What you are asked to do —
Among the entries, find the lines with the string "AbstractExecutorService" and report them.

(Source records)

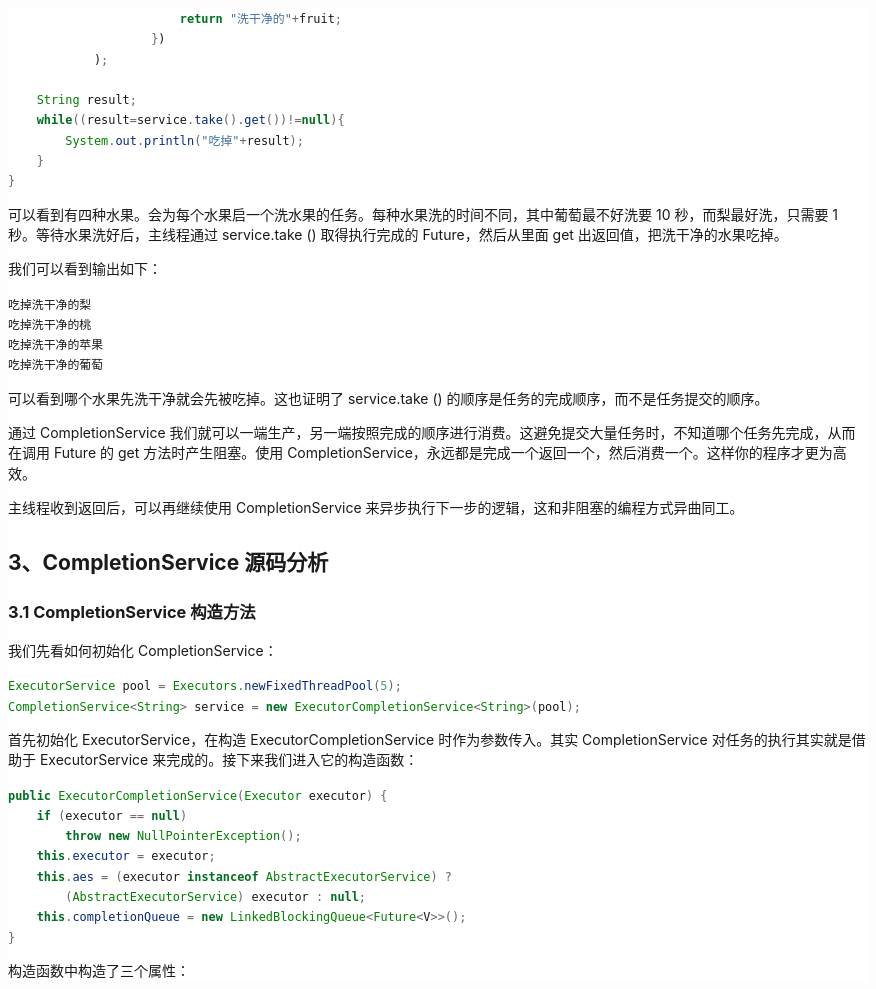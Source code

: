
 ```java
                        return "洗干净的"+fruit;
                    })
            );

    String result;
    while((result=service.take().get())!=null){
        System.out.println("吃掉"+result);
    }
}
```

可以看到有四种水果。会为每个水果启一个洗水果的任务。每种水果洗的时间不同，其中葡萄最不好洗要 10 秒，而梨最好洗，只需要 1 秒。等待水果洗好后，主线程通过 service.take \(\) 取得执行完成的 Future，然后从里面 get 出返回值，把洗干净的水果吃掉。

我们可以看到输出如下：

```
吃掉洗干净的梨
吃掉洗干净的桃
吃掉洗干净的苹果
吃掉洗干净的葡萄
```

可以看到哪个水果先洗干净就会先被吃掉。这也证明了 service.take \(\) 的顺序是任务的完成顺序，而不是任务提交的顺序。

通过 CompletionService 我们就可以一端生产，另一端按照完成的顺序进行消费。这避免提交大量任务时，不知道哪个任务先完成，从而在调用 Future 的 get 方法时产生阻塞。使用 CompletionService，永远都是完成一个返回一个，然后消费一个。这样你的程序才更为高效。

主线程收到返回后，可以再继续使用 CompletionService 来异步执行下一步的逻辑，这和非阻塞的编程方式异曲同工。

## 3、CompletionService 源码分析

### 3.1 CompletionService 构造方法

我们先看如何初始化 CompletionService：

```java
ExecutorService pool = Executors.newFixedThreadPool(5);
CompletionService<String> service = new ExecutorCompletionService<String>(pool);
```

首先初始化 ExecutorService，在构造 ExecutorCompletionService 时作为参数传入。其实 CompletionService 对任务的执行其实就是借助于 ExecutorService 来完成的。接下来我们进入它的构造函数：

```java
public ExecutorCompletionService(Executor executor) {
    if (executor == null)
        throw new NullPointerException();
    this.executor = executor;
    this.aes = (executor instanceof AbstractExecutorService) ?
        (AbstractExecutorService) executor : null;
    this.completionQueue = new LinkedBlockingQueue<Future<V>>();
}
```

构造函数中构造了三个属性：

Result of this task —
    this.aes = (executor instanceof AbstractExecutorService) ?
        (AbstractExecutorService) executor : null;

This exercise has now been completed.